Adapted from Your Writing Coach, Jurgen Wolff
The Writing Life
“There are two things to aim at in life: first, to get what you want; and, after that, to enjoy it. Only the wisest of mankind achieve the second.”
—Logan Piersall Smith
If you’ve worked your way through the material shared on The Future Bookshelf you will now have figured out what you want to write, how to write it, and how to approach getting it published. I’d now like to share with you some strategies for establishing and sustaining a successful writing career.
Keep setting and reaching goals
Motivation guru Brian Tracey tells the story of his life-changing experience: He was traveling across the Sahara with friends when their Land Rover broke down. They were low on water and they knew that if they couldn’t fix the car they’d die. Tracey says:
“That’s when something locked in. I realized I was responsible for my own life. I stopped blaming my parents, my teachers, other people. I knew nothing in my life would ever change unless I changed; I knew a person in this life must be a proactive agent in his life rather than a reactive agent.”

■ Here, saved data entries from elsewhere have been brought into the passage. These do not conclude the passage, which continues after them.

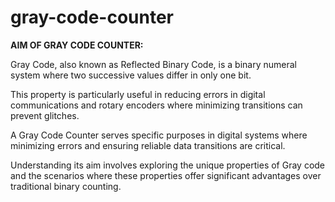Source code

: # gray-code-counter

**AIM OF GRAY CODE COUNTER:**

Gray Code, also known as Reflected Binary Code, is a binary numeral system where two successive 
values differ in only one bit.

This property is particularly useful in reducing errors in digital 
communications and rotary encoders where minimizing transitions can prevent glitches. 

A Gray Code Counter serves specific purposes in digital systems where minimizing errors and 
ensuring reliable data transitions are critical. 

Understanding its aim involves exploring the unique properties of Gray code and the scenarios where these properties offer significant advantages over traditional binary counting. 
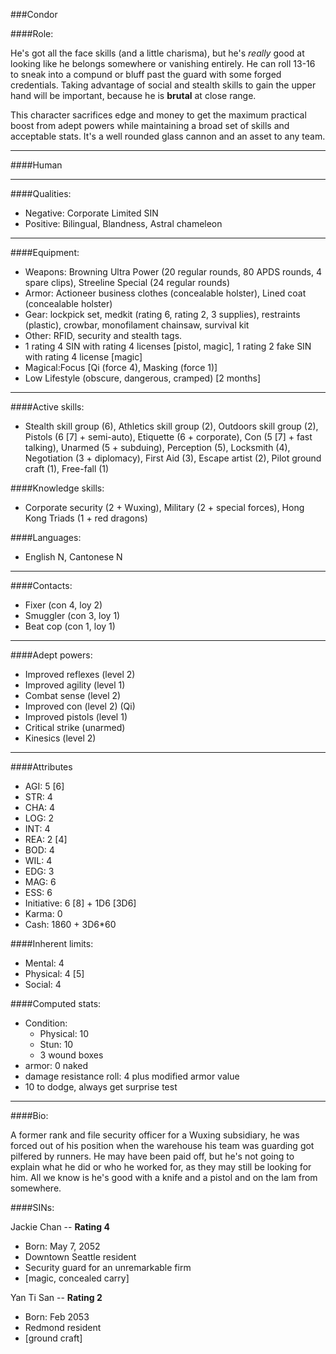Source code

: ###Condor

####Role:

He's got all the face skills (and a little charisma), but he's *really* good at looking like he belongs somewhere or vanishing entirely. He can roll 13-16 to sneak into a compund or bluff past the guard with some forged credentials. Taking advantage of social and stealth skills to gain the upper hand will be important, because he is **brutal** at close range. 

This character sacrifices edge and money to get the maximum practical boost from adept powers while maintaining a broad set of skills and acceptable stats. It's a well rounded glass cannon and an asset to any team.

____
####Human

____
####Qualities:

- Negative: Corporate Limited SIN
- Positive: Bilingual, Blandness, Astral chameleon

____
####Equipment:

- Weapons: Browning Ultra Power (20 regular rounds, 80 APDS rounds, 4 spare clips), Streeline Special (24 regular rounds)
- Armor: Actioneer business clothes (concealable holster), Lined coat (concealable holster)
- Gear: lockpick set, medkit (rating 6, rating 2, 3 supplies), restraints (plastic), crowbar, monofilament chainsaw, survival kit
- Other: RFID, security and stealth tags.
- 1 rating 4 SIN with rating 4 licenses [pistol, magic], 1 rating 2 fake SIN with rating 4 license [magic]
- Magical:Focus [Qi (force 4), Masking (force 1)]
- Low Lifestyle (obscure, dangerous, cramped) [2 months]

____
####Active skills:

- Stealth skill group (6), Athletics skill group (2), Outdoors skill group (2), Pistols (6 [7] + semi-auto), Etiquette (6 + corporate), Con (5 [7] + fast talking), Unarmed (5 + subduing), Perception (5), Locksmith (4), Negotiation (3 + diplomacy), First Aid (3), Escape artist (2), Pilot ground craft (1), Free-fall (1)

####Knowledge skills:

- Corporate security (2 + Wuxing), Military (2 + special forces), Hong Kong Triads (1 + red dragons)

####Languages:

- English N, Cantonese N

____
####Contacts:

- Fixer (con 4, loy 2)
- Smuggler (con 3, loy 1)
- Beat cop (con 1, loy 1)

____
####Adept powers:

- Improved reflexes (level 2)
- Improved agility (level 1)
- Combat sense (level 2)
- Improved con (level 2) (Qi)
- Improved pistols (level 1)
- Critical strike (unarmed)
- Kinesics (level 2)


____
####Attributes

- AGI: 5 [6]
- STR: 4
- CHA: 4
- LOG: 2
- INT: 4
- REA: 2 [4]
- BOD: 4
- WIL: 4
- EDG: 3
- MAG: 6
- ESS: 6
- Initiative: 6 [8] + 1D6 [3D6]
- Karma: 0
- Cash: 1860 + 3D6*60

####Inherent limits:

- Mental: 4
- Physical: 4 [5]
- Social: 4

####Computed stats:

- Condition:
	- Physical: 10
	- Stun: 10
	- 3 wound boxes
- armor: 0 naked
- damage resistance roll: 4 plus modified armor value
- 10 to dodge, always get surprise test

____
####Bio:

A former rank and file security officer for a Wuxing subsidiary, he was forced out of his position when the warehouse his team was guarding got pilfered by runners. He may have been paid off, but he's not going to explain what he did or who he worked for, as they may still be looking for him. All we know is he's good with a knife and a pistol and on the lam from somewhere. 

####SINs:

Jackie Chan -- **Rating 4**
- Born: May 7, 2052
- Downtown Seattle resident
- Security guard for an unremarkable firm
- [magic, concealed carry]

Yan Ti San -- **Rating 2**
- Born: Feb 2053
- Redmond resident
- [ground craft]
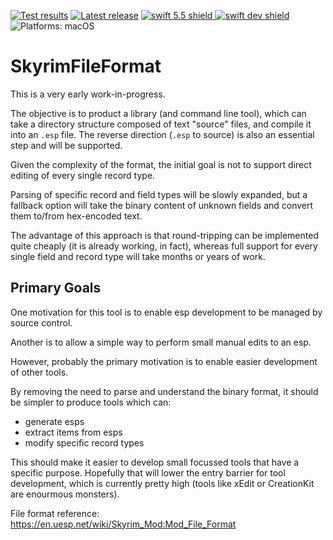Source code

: [comment]: <> (Header Generated by ActionStatus 2.0.5 - 477)

[![Test results][tests shield]][actions] [![Latest release][release shield]][releases] [![swift 5.5 shield] ![swift dev shield]][swift] ![Platforms: macOS][platforms shield]

[release shield]: https://img.shields.io/github/v/release/elegantchaos/SkyrimFileFormat
[platforms shield]: https://img.shields.io/badge/platforms-macOS-lightgrey.svg?style=flat "macOS"
[tests shield]: https://github.com/elegantchaos/SkyrimFileFormat/workflows/Tests/badge.svg
[swift 5.5 shield]: https://img.shields.io/badge/swift-5.5-F05138.svg "Swift 5.5"
[swift dev shield]: https://img.shields.io/badge/swift-dev-F05138.svg "Swift dev"

[swift]: https://swift.org
[releases]: https://github.com/elegantchaos/SkyrimFileFormat/releases
[actions]: https://github.com/elegantchaos/SkyrimFileFormat/actions

[comment]: <> (End of ActionStatus Header)

# SkyrimFileFormat

This is a very early work-in-progress.

The objective is to product a library (and command line tool), which can take a directory structure composed of text "source" files, and compile it into an `.esp` file. The reverse direction (`.esp` to source) is also an essential step and will be supported.

Given the complexity of the format, the initial goal is not to support direct editing of every single record type.

Parsing of specific record and field types will be slowly expanded, but a fallback option will take the binary content of unknown fields and convert them to/from hex-encoded text.

The advantage of this approach is that round-tripping can be implemented quite cheaply (it is already working, in fact), whereas full support for every single field and record type will take months or years of work.

## Primary Goals

One motivation for this tool is to enable esp development to be managed by source control.

Another is to allow a simple way to perform small manual edits to an esp.

However, probably the primary motivation is to enable easier development of other tools.

By removing the need to parse and understand the binary format, it should be simpler to produce tools
which can:

- generate esps
- extract items from esps
- modify specific record types

This should make it easier to develop small focussed tools that have a specific purpose. Hopefully that will lower the entry barrier for tool development, which is currently pretty high (tools like xEdit or CreationKit are enourmous monsters).


File format reference: https://en.uesp.net/wiki/Skyrim_Mod:Mod_File_Format
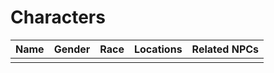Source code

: # Characters

| Name | Gender | Race | Locations | Related NPCs |
| ---- | ------ | ---- | --------- | ------------ |
|      |        |      |           |              |

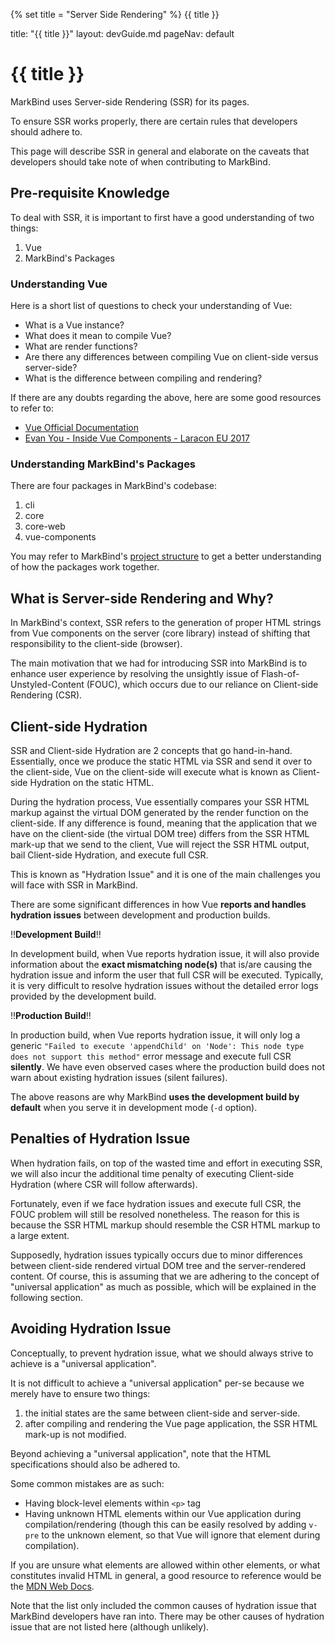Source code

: {% set title = "Server Side Rendering" %}
<span id="title" class="d-none">{{ title }}</span>

<frontmatter>
  title: "{{ title }}"
  layout: devGuide.md
  pageNav: default
</frontmatter>

# {{ title }}

<div class="lead">

MarkBind uses Server-side Rendering (SSR) for its pages. 

To ensure SSR works properly, there are certain rules that developers should adhere to. 

This page will describe SSR in general and elaborate on the caveats that developers should take note of when contributing to MarkBind. 
</div>

## Pre-requisite Knowledge

To deal with SSR, it is important to first have a good understanding of two things:
1. Vue
2. MarkBind's Packages

### Understanding Vue

Here is a short list of questions to check your understanding of Vue:
- What is a Vue instance?
- What does it mean to compile Vue?
- What are render functions?
- Are there any differences between compiling Vue on client-side versus server-side?
- What is the difference between compiling and rendering?

<box type="info" header="##### Useful Resources to understand Vue better">

If there are any doubts regarding the above, here are some good resources to refer to:

- [Vue Official Documentation](https://vuejs.org/v2/guide)
- [Evan You - Inside Vue Components - Laracon EU 2017](https://www.youtube.com/watch?v=wZN_FtZRYC8&ab_channel=LaraconEU)
</box>

### Understanding MarkBind's Packages

There are four packages in MarkBind's codebase:
1. cli
2. core
3. core-web
4. vue-components

You may refer to MarkBind's [project structure](projectStructure.md) to get a better understanding of how the packages work together.

## What is Server-side Rendering and Why?

In MarkBind's context, SSR refers to the generation of proper HTML strings from Vue components on the server (core library) instead of shifting that responsibility to the client-side (browser). 

The main motivation that we had for introducing SSR into MarkBind is to enhance user experience by resolving the unsightly issue of Flash-of-Unstyled-Content (FOUC), which occurs due to our reliance on Client-side Rendering (CSR). 

## Client-side Hydration

SSR and Client-side Hydration are 2 concepts that go hand-in-hand. Essentially, once we produce the static HTML via SSR and send it over to the client-side, Vue on the client-side will execute what is known as Client-side Hydration on the static HTML.

During the hydration process, Vue essentially compares your SSR HTML markup against the virtual DOM generated by the render function on the client-side. If any difference is found, meaning that the application that we have on the client-side (the virtual DOM tree) differs from the SSR HTML mark-up that we send to the client, Vue will reject the SSR HTML output, bail Client-side Hydration, and execute full CSR.

This is known as "Hydration Issue" and it is one of the main challenges you will face with SSR in MarkBind. 

<box type="warning" header="##### Development vs. Production Build">

There are some significant differences in how Vue **reports and handles hydration issues** between development and production builds.

!!**Development Build**!!

In development build, when Vue reports hydration issue, it will also provide information about the **exact mismatching node(s)** that is/are causing the hydration issue and inform the user that full CSR will be executed. Typically, it is very difficult to resolve hydration issues without the detailed error logs provided by the development build. 

!!**Production Build**!!

In production build, when Vue reports hydration issue, it will only log a generic `"Failed to execute 'appendChild' on 'Node': This node type does not support this method"` error message and execute full CSR **silently**. We have even observed cases where the production build does not warn about existing hydration issues (silent failures).

The above reasons are why MarkBind **uses the development build by default** when you serve it in development mode (`-d` option).
</box>

## Penalties of Hydration Issue

When hydration fails, on top of the wasted time and effort in executing SSR, we will also incur the additional time penalty of executing Client-side Hydration (where CSR will follow afterwards).

Fortunately, even if we face hydration issues and execute full CSR, the FOUC problem will still be resolved nonetheless. The reason for this is because the SSR HTML markup should resemble the CSR HTML markup to a large extent.

Supposedly, hydration issues typically occurs due to minor differences between client-side rendered virtual DOM tree and the server-rendered content. Of course, this is assuming that we are adhering to the concept of "universal application" as much as possible, which will be explained in the following section.

## Avoiding Hydration Issue 

Conceptually, to prevent hydration issue, what we should always strive to achieve is a "universal application". 

It is not difficult to achieve a "universal application" per-se because we merely have to ensure two things:
1) the initial states are the same between client-side and server-side.
2) after compiling and rendering the Vue page application, the SSR HTML mark-up is not modified.

Beyond achieving a "universal application", note that the HTML specifications should also be adhered to. 

Some common mistakes are as such: 
- Having block-level elements within `<p>` tag
- Having unknown HTML elements within our Vue application during compilation/rendering (though this can be easily resolved by adding `v-pre` to the unknown element, so that Vue will ignore that element during compilation). 

If you are unsure what elements are allowed within other elements, or what constitutes invalid HTML in general, a good resource to reference would be the [MDN Web Docs](https://developer.mozilla.org/en-US/docs/Web/HTML/Element/span).

Note that the list only included the common causes of hydration issue that MarkBind developers have ran into. There may be other causes of hydration issue that are not listed here (although unlikely).
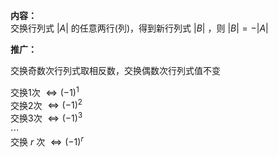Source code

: **内容：**  
交换行列式 $|A|$ 的任意两行(列)，得到新行列式 $|B|$ ，则 $|B|=-|A|$  
  
**推广：**  
  
交换奇数次行列式取相反数，交换偶数次行列式值不变  
  
交换1次 $\Leftrightarrow(-1)^1$  
交换2次 $\Leftrightarrow(-1)^2$  
交换3次 $\Leftrightarrow(-1)^3$  
 $\cdots$  
交换 $r$ 次 $\Leftrightarrow(-1)^r$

Here is Tracey’s prescription for being effectively proactive:
“You must be clear about the goals you set, flexible about the process of achieving them, and then continually learn all you can in every way possible.”
The best way to stay on track is to review your goals monthly. If what you’re doing to move toward that goal isn’t working, decide what you can do differently, and identify what would be helpful for you to learn in the coming month.
Although I believe strongly in setting goals, it’s also important to keep your eyes open for unexpected opportunities. Sometimes people get so fixated on a specific goal that they don’t even notice that something else, which might give them just as much, if not more, money and satisfaction, is available for the taking.
Traditional approaches to setting and reaching goals say you should focus so much on your goal that you filter out all other possibilities, but in a chaotic and unpredictable climate this may be exactly the wrong strategy. One way to maintain flexibility is to make sure that when you review your progress toward the goal, you also ask yourself whether it is still important to you. Otherwise you may find, as one executive said, “I spent years climbing the ladder and finally got to the top… only to find it was leaning against the wrong wall.” Also, when a new opportunity comes up that clashes with your goal, carefully examine whether it might be worth pursuing even if it means delaying or discarding your current goal.
Some writers assume that once they have had their first breakthrough, for example having a novel published, their troubles are at an end. I have a favourite Zen story about people and problems:
A farmer went to see the Buddha about his various problems: The weather was either too hot and it dried out his crops, or too wet and it caused floods, and his wife didn’t understand him, and his son was ungrateful and rebellious.
The Buddha said he couldn’t help because all human beings have 83 problems. A few may go away, but soon enough others take their place. So we will always have 83 problems.
The farmer was indignant. “Then what is the good of all your teaching?” he demanded.
The Buddha said, “My teaching can’t help with the 83 problems, but perhaps it can help with the 84th.”
“What’s that?” the farmer asked.
“The 84th problem,” the Buddha said, “is that we don’t want to have any problems.”
The reality is that every writing career, just like every other career, has ups and downs. You can have a great success and then something happens that throws you off. Maybe an editor or producer who loves your work gets fired, retires, or dies, or the production company that wanted to make your movie goes bankrupt, or a magazine folds without paying you for work you’ve already done (I’ve experienced all of these). Of course, you must take sensible precautions, but some things will always be out of your control, and if you accept that you will find the setbacks easier to take.
Remember what’s really important
As much as I hope that you will make a lot of money from your writing, it’s possible that you will encounter some lean years.
There may be times when you wonder whether you should go back to the day job that you didn’t enjoy but that brought in more money. Here’s a thought-provoking passage written by someone who goes by the name of Psy, in an issue of Reclaiming Quarterly magazine:
“Imagine that a rich relative left you an inheritance. There is enough money that you never have to work again if you keep your expenses low by sharing an apartment with roommates, using the bus instead of owning a car, cooking your meals at home, and so on. What would you do with your time? Would you work at all? Learn to play the piano?… Be a full-time parent? Where do your passions lie? Why aren’t you following those passions right now? Why aren’t you living that life? Is your path in life more important than living a lifestyle that obscures it? Can you make some changes to your lifestyle to rebuild your life around your passions? Will you?”
If writing is really important to you, it could be worth making some sacrifices in order to allow yourself to keep going with it. As well as deciding how to spend money, it’s vital to be aware
how you’re spending your time. It’s something you were encouraged to think about at the start of this process, but it’s so important that I want to reiterate it, because it’s easy to lose sight of it when we encounter other time pressures.
Here’s what top executive Nandan Kilekani (CEO of Infosys) told Fortune magazine about his attitude to time: “I have a saying— I am generous with my money and stingy with my time. I
think time is the most important asset I have.”
All too often, we count our pennies but waste our minutes (or hours). If you begin to fall behind in your writing, ask yourself what you could stop doing, or pay someone else to do, in order to have more time to write.